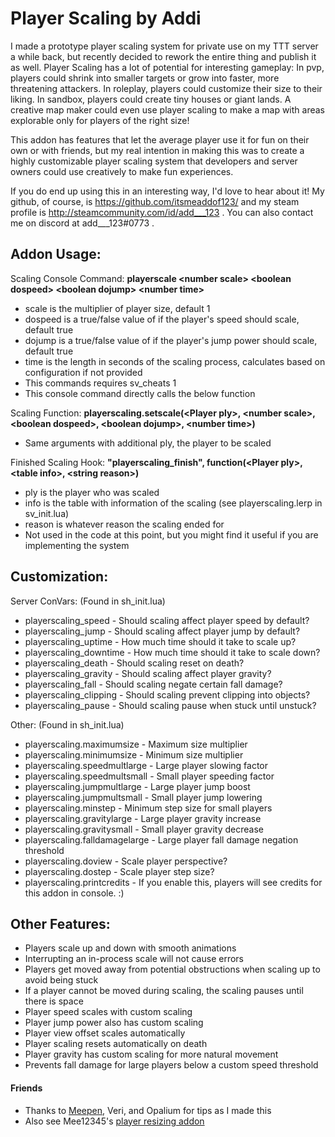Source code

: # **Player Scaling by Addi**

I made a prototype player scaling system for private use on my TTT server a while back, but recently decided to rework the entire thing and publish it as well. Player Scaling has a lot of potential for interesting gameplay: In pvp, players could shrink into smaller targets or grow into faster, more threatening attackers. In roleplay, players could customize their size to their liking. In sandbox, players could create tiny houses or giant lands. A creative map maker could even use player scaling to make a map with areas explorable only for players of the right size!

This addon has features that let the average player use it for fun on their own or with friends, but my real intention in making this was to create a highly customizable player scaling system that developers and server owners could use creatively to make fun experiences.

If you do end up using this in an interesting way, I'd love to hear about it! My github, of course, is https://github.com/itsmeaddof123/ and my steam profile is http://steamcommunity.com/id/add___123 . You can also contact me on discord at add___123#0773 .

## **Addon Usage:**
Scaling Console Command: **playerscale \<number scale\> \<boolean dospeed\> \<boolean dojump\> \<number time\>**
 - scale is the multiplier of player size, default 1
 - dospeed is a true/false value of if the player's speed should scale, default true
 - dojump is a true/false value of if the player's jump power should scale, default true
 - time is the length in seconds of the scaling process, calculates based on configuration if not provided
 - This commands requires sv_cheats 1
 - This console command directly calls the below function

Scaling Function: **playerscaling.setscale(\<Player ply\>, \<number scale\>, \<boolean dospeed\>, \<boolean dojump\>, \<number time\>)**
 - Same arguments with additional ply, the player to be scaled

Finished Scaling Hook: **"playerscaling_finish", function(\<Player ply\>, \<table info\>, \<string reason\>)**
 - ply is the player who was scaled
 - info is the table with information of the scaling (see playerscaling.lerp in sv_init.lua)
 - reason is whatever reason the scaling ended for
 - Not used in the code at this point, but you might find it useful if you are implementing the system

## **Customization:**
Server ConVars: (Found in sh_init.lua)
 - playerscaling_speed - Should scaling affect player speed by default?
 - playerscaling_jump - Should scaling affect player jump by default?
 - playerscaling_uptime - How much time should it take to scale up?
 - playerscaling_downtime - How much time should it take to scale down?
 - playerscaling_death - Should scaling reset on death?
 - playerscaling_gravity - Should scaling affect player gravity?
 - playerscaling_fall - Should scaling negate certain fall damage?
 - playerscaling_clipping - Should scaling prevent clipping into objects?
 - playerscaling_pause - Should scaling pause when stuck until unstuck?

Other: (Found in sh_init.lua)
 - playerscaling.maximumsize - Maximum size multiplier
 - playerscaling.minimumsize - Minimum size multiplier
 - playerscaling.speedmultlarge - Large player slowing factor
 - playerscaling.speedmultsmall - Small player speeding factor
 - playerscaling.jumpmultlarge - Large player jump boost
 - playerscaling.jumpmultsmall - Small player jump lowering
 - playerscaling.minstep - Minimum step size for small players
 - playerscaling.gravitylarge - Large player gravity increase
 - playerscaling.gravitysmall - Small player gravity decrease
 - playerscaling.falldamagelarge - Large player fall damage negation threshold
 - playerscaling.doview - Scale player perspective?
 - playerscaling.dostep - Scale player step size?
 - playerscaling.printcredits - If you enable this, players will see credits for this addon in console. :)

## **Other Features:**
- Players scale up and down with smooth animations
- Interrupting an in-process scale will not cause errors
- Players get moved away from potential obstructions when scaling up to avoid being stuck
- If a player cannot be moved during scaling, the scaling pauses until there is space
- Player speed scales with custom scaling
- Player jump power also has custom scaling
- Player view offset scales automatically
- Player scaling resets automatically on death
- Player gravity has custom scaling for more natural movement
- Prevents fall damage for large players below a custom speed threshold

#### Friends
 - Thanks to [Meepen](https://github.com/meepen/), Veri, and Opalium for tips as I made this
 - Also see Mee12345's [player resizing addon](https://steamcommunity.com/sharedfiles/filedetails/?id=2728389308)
--
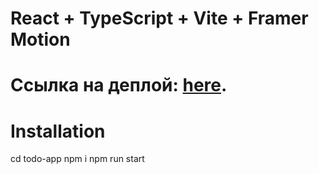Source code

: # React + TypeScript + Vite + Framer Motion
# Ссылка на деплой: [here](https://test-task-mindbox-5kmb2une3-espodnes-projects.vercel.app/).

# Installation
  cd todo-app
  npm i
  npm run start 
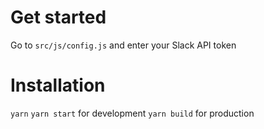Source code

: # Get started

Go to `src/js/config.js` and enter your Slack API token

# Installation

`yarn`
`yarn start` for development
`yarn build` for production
...
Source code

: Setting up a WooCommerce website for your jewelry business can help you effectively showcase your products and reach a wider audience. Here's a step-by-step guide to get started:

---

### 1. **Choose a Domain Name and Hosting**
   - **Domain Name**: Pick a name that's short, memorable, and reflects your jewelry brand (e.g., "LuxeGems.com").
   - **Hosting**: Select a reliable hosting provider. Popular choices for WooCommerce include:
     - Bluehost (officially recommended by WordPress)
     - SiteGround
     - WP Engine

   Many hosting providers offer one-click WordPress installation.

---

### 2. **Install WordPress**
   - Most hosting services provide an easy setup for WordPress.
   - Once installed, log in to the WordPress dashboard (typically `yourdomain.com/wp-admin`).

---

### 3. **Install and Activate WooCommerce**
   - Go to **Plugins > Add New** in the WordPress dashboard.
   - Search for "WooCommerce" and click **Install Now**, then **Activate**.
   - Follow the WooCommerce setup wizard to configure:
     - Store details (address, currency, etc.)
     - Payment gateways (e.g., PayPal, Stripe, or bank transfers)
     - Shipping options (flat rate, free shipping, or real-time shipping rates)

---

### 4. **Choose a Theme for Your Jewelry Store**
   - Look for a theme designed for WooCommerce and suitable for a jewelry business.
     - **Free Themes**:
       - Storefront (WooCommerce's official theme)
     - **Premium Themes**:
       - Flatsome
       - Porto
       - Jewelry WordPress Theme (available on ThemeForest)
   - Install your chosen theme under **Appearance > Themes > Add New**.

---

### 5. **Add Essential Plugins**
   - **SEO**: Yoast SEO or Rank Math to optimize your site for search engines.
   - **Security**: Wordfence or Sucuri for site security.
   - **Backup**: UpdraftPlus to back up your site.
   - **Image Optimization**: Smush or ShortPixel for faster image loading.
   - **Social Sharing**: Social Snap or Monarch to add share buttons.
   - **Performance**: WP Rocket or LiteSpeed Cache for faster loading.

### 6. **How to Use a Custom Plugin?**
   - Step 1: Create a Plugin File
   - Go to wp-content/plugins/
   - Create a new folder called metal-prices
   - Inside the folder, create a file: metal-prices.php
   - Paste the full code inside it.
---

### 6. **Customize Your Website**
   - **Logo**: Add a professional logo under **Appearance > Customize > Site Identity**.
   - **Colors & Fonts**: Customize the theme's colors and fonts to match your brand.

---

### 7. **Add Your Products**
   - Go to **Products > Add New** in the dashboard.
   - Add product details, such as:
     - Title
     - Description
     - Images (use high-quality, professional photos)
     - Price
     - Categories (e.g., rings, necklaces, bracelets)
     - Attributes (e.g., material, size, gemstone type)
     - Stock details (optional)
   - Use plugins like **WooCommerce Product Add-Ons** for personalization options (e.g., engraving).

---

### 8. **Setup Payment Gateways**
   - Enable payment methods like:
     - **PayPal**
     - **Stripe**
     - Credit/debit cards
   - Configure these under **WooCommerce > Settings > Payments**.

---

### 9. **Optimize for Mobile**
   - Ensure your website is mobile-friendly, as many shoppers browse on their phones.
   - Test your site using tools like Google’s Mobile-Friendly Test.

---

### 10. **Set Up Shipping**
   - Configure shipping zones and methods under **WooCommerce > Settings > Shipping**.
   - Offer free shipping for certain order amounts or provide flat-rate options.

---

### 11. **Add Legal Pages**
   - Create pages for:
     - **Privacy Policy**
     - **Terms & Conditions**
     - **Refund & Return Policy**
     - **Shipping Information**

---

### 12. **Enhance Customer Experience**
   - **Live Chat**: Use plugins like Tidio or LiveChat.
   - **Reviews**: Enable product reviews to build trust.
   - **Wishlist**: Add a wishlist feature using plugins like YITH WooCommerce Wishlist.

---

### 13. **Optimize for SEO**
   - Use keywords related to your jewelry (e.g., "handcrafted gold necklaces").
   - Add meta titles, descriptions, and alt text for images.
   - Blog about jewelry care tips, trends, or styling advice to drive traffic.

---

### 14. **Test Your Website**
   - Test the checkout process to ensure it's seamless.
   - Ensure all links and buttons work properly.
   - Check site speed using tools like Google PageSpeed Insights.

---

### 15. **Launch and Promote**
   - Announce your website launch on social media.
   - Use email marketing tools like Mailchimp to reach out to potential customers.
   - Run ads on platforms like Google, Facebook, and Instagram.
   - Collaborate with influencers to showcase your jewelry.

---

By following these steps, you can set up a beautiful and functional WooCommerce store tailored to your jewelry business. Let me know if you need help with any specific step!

* [TASK GOAL]: Where a line above contains the word "death", show that line.

* [EXERCISE ANSWER]:
 - playerscaling_death - Should scaling reset on death?
- Player scaling resets automatically on death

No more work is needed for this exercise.